__What this task involves__. Pictures must be left out. Print the lines from the beginning of the material through the line holding "2- Se dirigen", exactly and nothing else.
** Supplied information follows **
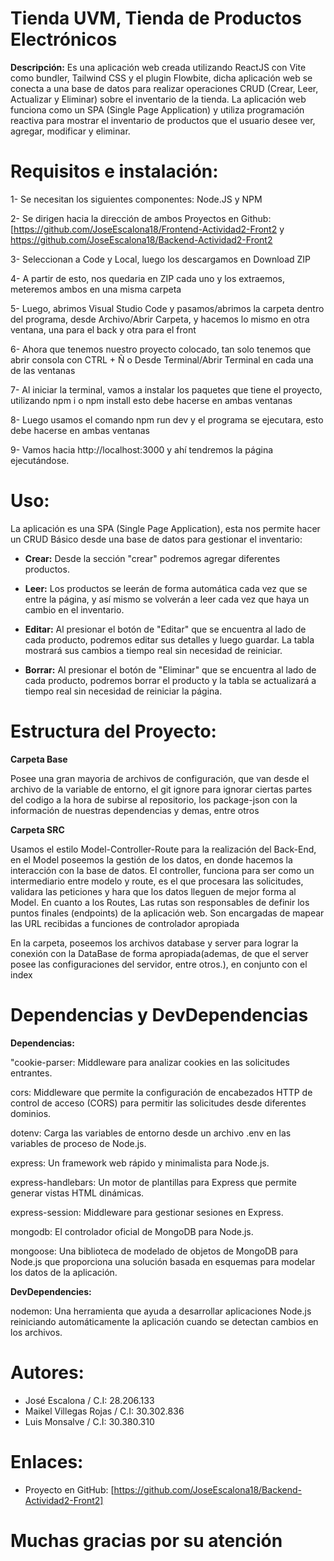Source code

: # **Tienda UVM, Tienda de Productos Electrónicos**

**Descripción:**
Es una aplicación web creada utilizando ReactJS con Vite como bundler, Tailwind CSS y el plugin Flowbite, dicha aplicación web se conecta a una base de datos para realizar operaciones CRUD (Crear, Leer, Actualizar y Eliminar) sobre el inventario de la tienda. La aplicación web funciona como un SPA (Single Page Application) y utiliza programación reactiva para mostrar el inventario de productos que el usuario desee ver, agregar, modificar y eliminar.

# **Requisitos e instalación:**

1- Se necesitan los siguientes componentes: Node.JS y NPM

2- Se dirigen hacia la dirección de ambos Proyectos en Github: [https://github.com/JoseEscalona18/Frontend-Actividad2-Front2 y https://github.com/JoseEscalona18/Backend-Actividad2-Front2

3- Seleccionan a Code y Local, luego los descargamos en Download ZIP

4- A partir de esto, nos quedaria en ZIP cada uno y los extraemos, meteremos ambos en una misma carpeta

5- Luego, abrimos Visual Studio Code y pasamos/abrimos la carpeta dentro del programa, desde Archivo/Abrir Carpeta, y hacemos lo mismo en otra ventana, una para el back y otra para el front

6- Ahora que tenemos nuestro proyecto colocado, tan solo tenemos que abrir consola con CTRL + Ñ o Desde Terminal/Abrir Terminal en cada una de las ventanas

7- Al iniciar la terminal, vamos a instalar los paquetes que tiene el proyecto, utilizando npm i o npm install esto debe hacerse en ambas ventanas
 
8- Luego usamos el comando npm run dev y el programa se ejecutara, esto debe hacerse en ambas ventanas

9- Vamos hacia http://localhost:3000 y ahí tendremos la página ejecutándose.

# **Uso:**

La aplicación es una SPA (Single Page Application), esta nos permite hacer un CRUD Básico desde una base de datos para gestionar el inventario:

- **Crear:** Desde la sección "crear" podremos agregar diferentes productos.

- **Leer:** Los productos se leerán de forma automática cada vez que se entre la página, y así mismo se volverán a leer cada vez que haya un cambio en el inventario.

- **Editar:** Al presionar el botón de "Editar" que se encuentra al lado de cada producto, podremos editar sus detalles y luego guardar. La tabla mostrará sus cambios a tiempo real sin necesidad de reiniciar.

- **Borrar:** Al presionar el botón de "Eliminar" que se encuentra al lado de cada producto, podremos borrar el producto y la tabla se actualizará a tiempo real sin necesidad de reiniciar la página.

# **Estructura del Proyecto:**

**Carpeta Base**

Posee una gran mayoria de archivos de configuración, que van desde el archivo de la variable de entorno, el git ignore para ignorar ciertas partes del codigo a la hora de subirse al repositorio, los package-json con la información de nuestras dependencias y demas, entre otros

**Carpeta SRC**

Usamos el estilo Model-Controller-Route para la realización del Back-End, en el Model poseemos la gestión de los datos, en donde hacemos la interacción con la base de datos. El controller, funciona para ser como un intermediario entre modelo y route, es el que procesara las solicitudes, validara las peticiones y hara que los datos lleguen de mejor forma al Model. En cuanto a los Routes, Las rutas son responsables de definir los puntos finales (endpoints) de la aplicación web. Son encargadas de mapear las URL recibidas a funciones de controlador apropiada

En la carpeta, poseemos los archivos database y server para lograr la conexión con la DataBase de forma apropiada(ademas, de que el server posee las configuraciones del servidor, entre otros.), en conjunto con el index

# **Dependencias y DevDependencias**

**Dependencias:**

"cookie-parser: Middleware para analizar cookies en las solicitudes entrantes.

cors: Middleware que permite la configuración de encabezados HTTP de control de acceso (CORS) para permitir las solicitudes desde diferentes dominios.

dotenv: Carga las variables de entorno desde un archivo .env en las variables de proceso de Node.js.

express: Un framework web rápido y minimalista para Node.js.

express-handlebars: Un motor de plantillas para Express que permite generar vistas HTML dinámicas.

express-session: Middleware para gestionar sesiones en Express.

mongodb: El controlador oficial de MongoDB para Node.js.

mongoose: Una biblioteca de modelado de objetos de MongoDB para Node.js que proporciona una solución basada en esquemas para modelar los datos de la aplicación.

**DevDependencies:**

nodemon: Una herramienta que ayuda a desarrollar aplicaciones Node.js reiniciando automáticamente la aplicación cuando se detectan cambios en los archivos.

# **Autores:**

- José Escalona / C.I: 28.206.133
- Maikel Villegas Rojas / C.I: 30.302.836
- Luis Monsalve / C.I: 30.380.310

# **Enlaces:**

- Proyecto en GitHub: [https://github.com/JoseEscalona18/Backend-Actividad2-Front2]

# **Muchas gracias por su atención**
** End of Supplied information **
__Expected answer__.
Source code

: # **Tienda UVM, Tienda de Productos Electrónicos**

**Descripción:**
Es una aplicación web creada utilizando ReactJS con Vite como bundler, Tailwind CSS y el plugin Flowbite, dicha aplicación web se conecta a una base de datos para realizar operaciones CRUD (Crear, Leer, Actualizar y Eliminar) sobre el inventario de la tienda. La aplicación web funciona como un SPA (Single Page Application) y utiliza programación reactiva para mostrar el inventario de productos que el usuario desee ver, agregar, modificar y eliminar.

# **Requisitos e instalación:**

1- Se necesitan los siguientes componentes: Node.JS y NPM

2- Se dirigen hacia la dirección de ambos Proyectos en Github: [https://github.com/JoseEscalona18/Frontend-Actividad2-Front2 y https://github.com/JoseEscalona18/Backend-Actividad2-Front2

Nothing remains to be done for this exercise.